A gruesome revelation in Mississippi is alarming residents of the state and raising calls for an investigation. After over 200 bodies were buried near a local jail in a predominantly Black county, questions are growing over who these people are, how they died and how they ended up in bare graves behind the jail.
The Chicago Crusader reported that the 215 people discovered buried in a pauper’s cemetery behind a jail in Hinds County make up a multiethnic group of people who were “Black, white, Hispanic and Native Americans.” These individuals lay buried in simple graves marked only with metal rods and numbers, even as some of their relatives searched for them or reported them missing. Reverend Hosea Hines, who leads Jackson’s Christ Tabernacle Church and is the head of A New Day Coalition for Equity and Black America, has called for an investigation. “It really saddens my heart to know that their relatives went that long, some over a year, not knowing if their loved ones were dead or alive and then coming to the realization that they had been buried in a pauper’s grave behind a jailhouse,” Hines said, per the Chicago Crusader.

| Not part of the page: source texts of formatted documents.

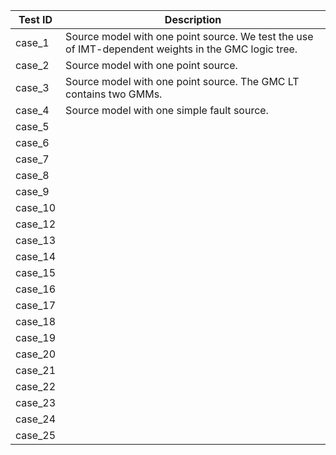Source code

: 
| Test ID | Description |
|---------|-------------|
| case_1  | Source model with one point source. We test the use of IMT-dependent weights in the GMC logic tree. | 
| case_2  | Source model with one point source. | 
| case_3  | Source model with one point source. The GMC LT contains two GMMs. | 
| case_4  | Source model with one simple fault source. | 
| case_5  |  | 
| case_6  |  | 
| case_7  |  | 
| case_8  |  | 
| case_9  |  | 
| case_10  |  | 
| case_12  |  | 
| case_13  |  | 
| case_14  |  | 
| case_15  |  | 
| case_16  |  | 
| case_17  |  | 
| case_18  |  | 
| case_19  |  | 
| case_20  |  | 
| case_21  |  | 
| case_22  |  | 
| case_23  |  | 
| case_24  |  | 
| case_25  |  | 
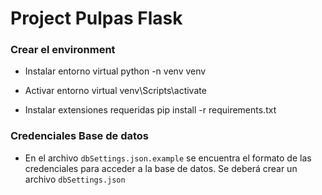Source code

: # Project Pulpas Flask

### Crear el environment
* Instalar entorno virtual
        python -n venv venv

* Activar entorno virtual
        venv\Scripts\activate

* Instalar extensiones requeridas
        pip install -r requirements.txt

### Credenciales Base de datos

* En el archivo `dbSettings.json.example` se encuentra el formato de las credenciales para acceder a la base de datos. Se deberá crear un archivo `dbSettings.json`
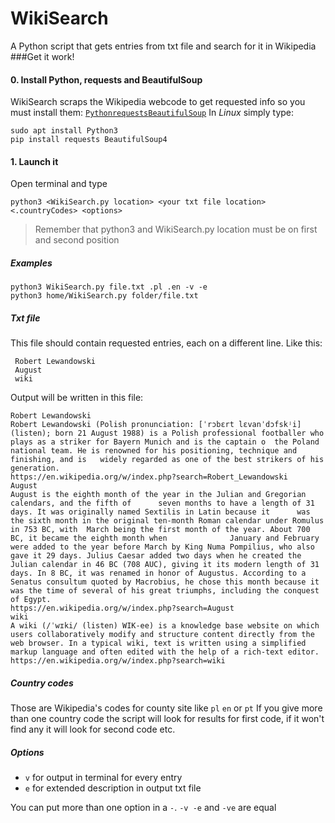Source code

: # WikiSearch
A Python script that gets entries from txt file and search for it in Wikipedia
###Get it work!


#### 0. Install Python, requests and BeautifulSoup 
WikiSearch scraps the Wikipedia webcode to get requested info so you must install them:
[`Python`](https://www.python.org/downloads/ "Python")[`requests`](https://2.python-requests.org/en/master/user/install/#install "requests")[`BeautifulSoup`](https://www.crummy.com/software/BeautifulSoup/bs4/doc/)
In *Linux* simply type:

    sudo apt install Python3
    pip install requests BeautifulSoup4
    
#### 1. Launch it 
Open terminal and type 

    python3 <WikiSearch.py location> <your txt file location> <.countryCodes> <options>
	
> Remember that python3 and WikiSearch.py location must be on first and second position

##### Examples
    python3 WikiSearch.py file.txt .pl .en -v -e
	python3 home/WikiSearch.py folder/file.txt
	
##### Txt file
This file should contain requested entries, each on a different line. Like this:

     Robert Lewandowski
	 August
	 wiki
Output will be written in this file:

    Robert Lewandowski
	Robert Lewandowski (Polish pronunciation: [ˈrɔbɛrt lɛvanˈdɔfskʲi] (listen); born 21 August 1988) is a Polish professional footballer who plays as a striker for Bayern Munich and is the captain o 	the Poland national team. He is renowned for his positioning, technique and finishing, and is 	widely regarded as one of the best strikers of his generation.
	https://en.wikipedia.org/w/index.php?search=Robert_Lewandowski
	August
	August is the eighth month of the year in the Julian and Gregorian calendars, and the fifth of 		seven months to have a length of 31 days. It was originally named Sextilis in Latin because it 		was the sixth month in the original ten-month Roman calendar under Romulus in 753 BC, with 	March being the first month of the year. About 700 BC, it became the eighth month when 				January and February were added to the year before March by King Numa Pompilius, who also gave it 29 days. Julius Caesar added two days when he created the Julian calendar in 46 BC (708 AUC), giving it its modern length of 31 days. In 8 BC, it was renamed in honor of Augustus. According to a Senatus consultum quoted by Macrobius, he chose this month because it was the time of several of his great triumphs, including the conquest of Egypt.
	https://en.wikipedia.org/w/index.php?search=August
	wiki
	A wiki (/ˈwɪki/ (listen) WIK-ee) is a knowledge base website on which users collaboratively modify and structure content directly from the web browser. In a typical wiki, text is written using a simplified markup language and often edited with the help of a rich-text editor.
	https://en.wikipedia.org/w/index.php?search=wiki
	
##### Country codes
Those are Wikipedia's codes for county site like `pl` `en` or `pt`
If you give more than one country code the script will look for results for first code, if it won't find any it will look for second code etc.
##### Options
- `v` for output in terminal for every entry
- `e` for extended description in output txt file

You can put more than one option in a `-`. `-v -e` and `-ve` are equal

Civil Rights Attorney Ben Crump has joined Hines in seeking an investigation into the graves, arguing that it’s unknown if “racism, prejudice, or bigotry” played a role in any of their deaths, the Crusader reported. According to the outlet, Crump said at a December news conference that “people all across America are scratching their heads in disbelief about what’s happening in Jackson, Mississippi, with this pauper’s graveyard,” referring to the state’s capital city, which is located in Hinds County. “It went from talking about the water,” Crump said, referring to the city’s previous water crisis, “to now we’re talking about the graveyard. What is going on in Jackson, Mississippi?”

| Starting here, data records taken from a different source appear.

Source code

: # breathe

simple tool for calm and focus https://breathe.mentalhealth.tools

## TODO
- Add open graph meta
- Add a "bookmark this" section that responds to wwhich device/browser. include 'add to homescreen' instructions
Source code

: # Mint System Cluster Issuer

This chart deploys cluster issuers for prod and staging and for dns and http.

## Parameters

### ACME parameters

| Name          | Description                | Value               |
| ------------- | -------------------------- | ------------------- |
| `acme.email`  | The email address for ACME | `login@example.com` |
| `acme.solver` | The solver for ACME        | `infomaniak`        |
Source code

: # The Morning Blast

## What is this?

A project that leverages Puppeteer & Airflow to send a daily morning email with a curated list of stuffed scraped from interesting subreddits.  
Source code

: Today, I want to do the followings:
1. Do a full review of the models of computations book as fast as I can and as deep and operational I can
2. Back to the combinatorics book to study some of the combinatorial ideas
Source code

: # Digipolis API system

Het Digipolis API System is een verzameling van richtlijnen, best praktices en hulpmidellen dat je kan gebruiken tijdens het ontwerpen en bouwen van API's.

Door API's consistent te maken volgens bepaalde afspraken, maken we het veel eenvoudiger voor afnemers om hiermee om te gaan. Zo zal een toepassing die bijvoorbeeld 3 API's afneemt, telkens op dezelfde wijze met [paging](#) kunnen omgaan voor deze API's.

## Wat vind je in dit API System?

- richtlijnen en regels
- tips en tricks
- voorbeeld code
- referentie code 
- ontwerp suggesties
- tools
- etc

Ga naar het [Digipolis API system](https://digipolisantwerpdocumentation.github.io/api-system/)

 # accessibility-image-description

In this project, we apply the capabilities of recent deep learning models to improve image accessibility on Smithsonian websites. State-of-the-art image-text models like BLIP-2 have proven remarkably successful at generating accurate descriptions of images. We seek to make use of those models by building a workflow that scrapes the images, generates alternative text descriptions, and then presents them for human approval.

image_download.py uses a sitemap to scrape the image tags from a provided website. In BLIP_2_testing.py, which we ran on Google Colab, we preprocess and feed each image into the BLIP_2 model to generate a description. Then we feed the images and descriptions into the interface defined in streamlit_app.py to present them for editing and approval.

Mississippi authorities have been under scrutiny for their burial and notification policies since it was revealed that Dexter Wade was struck and killed by a police vehicle and buried without notifying his mother, who spent months looking for her son while authorities declined to tell her that he had died. A report about the case revealed that a second Black man, Marrio Moore, had been killed in a separate incident and buried on the same day and at the same location as Wade, again without his family being notified. The cases of Wade and Moore were part of a series of reports by NBC News on failures in the death notification systems used by authorities. This report eventually led the news organization to obtain county coroner’s records for Hinds County, which led to the identification of 215 people who had been buried in the pauper’s cemetery since 2016. The news network has published the names and basic identifying information about the 215 people in hopes of allowing members of the public to find their missing relatives or loved ones.
Regardless of whether there is a larger investigation into the burials in Hinds County, the unceremonious disposal of hundreds of bodies demonstrates a callousness at best. With national public attention and scrutiny now being placed on the county, however, it may reform the system that has left so many people searching for answers about their loved ones’ fates.